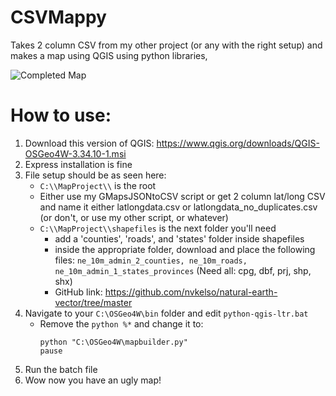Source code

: # CSVMappy
Takes 2 column CSV from my other project (or any with the right setup) and makes a map using QGIS using python libraries,

<img src="https://i.imgur.com/mYvV8Y2.png" alt="Completed Map" title="Completed Map">

# How to use:
  1. Download this version of QGIS: https://www.qgis.org/downloads/QGIS-OSGeo4W-3.34.10-1.msi
  2. Express installation is fine
  3. File setup should be as seen here:
      *  ```C:\\MapProject\\``` is the root
      *  Either use my GMapsJSONtoCSV script or get 2 column lat/long CSV and name it either latlongdata.csv or latlongdata_no_duplicates.csv (or don't, or use my other script, or whatever)
      *  ```C:\\MapProject\\shapefiles``` is the next folder you'll need
          *  add a 'counties', 'roads', and 'states' folder inside shapefiles
          *  inside the appropriate folder, download and place the following files: ```ne_10m_admin_2_counties, ne_10m_roads, ne_10m_admin_1_states_provinces``` (Need all: cpg, dbf, prj, shp, shx)
          *  GitHub link: https://github.com/nvkelso/natural-earth-vector/tree/master
  4. Navigate to your ```C:\OSGeo4W\bin``` folder and edit ```python-qgis-ltr.bat```
      * Remove the ```python %*``` and change it to:
          ```
          python "C:\OSGeo4W\mapbuilder.py"
          pause
          ```
  5. Run the batch file
  6. Wow now you have an ugly map!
::::::::
Give the records above again in full and exactly, but exclude every picture.

Source code

: # CSVMappy
Takes 2 column CSV from my other project (or any with the right setup) and makes a map using QGIS using python libraries,

<img src="https://i.imgur.com/mYvV8Y2.png" alt="Completed Map" title="Completed Map">

# How to use:
  1. Download this version of QGIS: https://www.qgis.org/downloads/QGIS-OSGeo4W-3.34.10-1.msi
  2. Express installation is fine
  3. File setup should be as seen here:
      *  ```C:\\MapProject\\``` is the root
      *  Either use my GMapsJSONtoCSV script or get 2 column lat/long CSV and name it either latlongdata.csv or latlongdata_no_duplicates.csv (or don't, or use my other script, or whatever)
      *  ```C:\\MapProject\\shapefiles``` is the next folder you'll need
          *  add a 'counties', 'roads', and 'states' folder inside shapefiles
          *  inside the appropriate folder, download and place the following files: ```ne_10m_admin_2_counties, ne_10m_roads, ne_10m_admin_1_states_provinces``` (Need all: cpg, dbf, prj, shp, shx)
          *  GitHub link: https://github.com/nvkelso/natural-earth-vector/tree/master
  4. Navigate to your ```C:\OSGeo4W\bin``` folder and edit ```python-qgis-ltr.bat```
      * Remove the ```python %*``` and change it to:
          ```
          python "C:\OSGeo4W\mapbuilder.py"
          pause
          ```
  5. Run the batch file
  6. Wow now you have an ugly map!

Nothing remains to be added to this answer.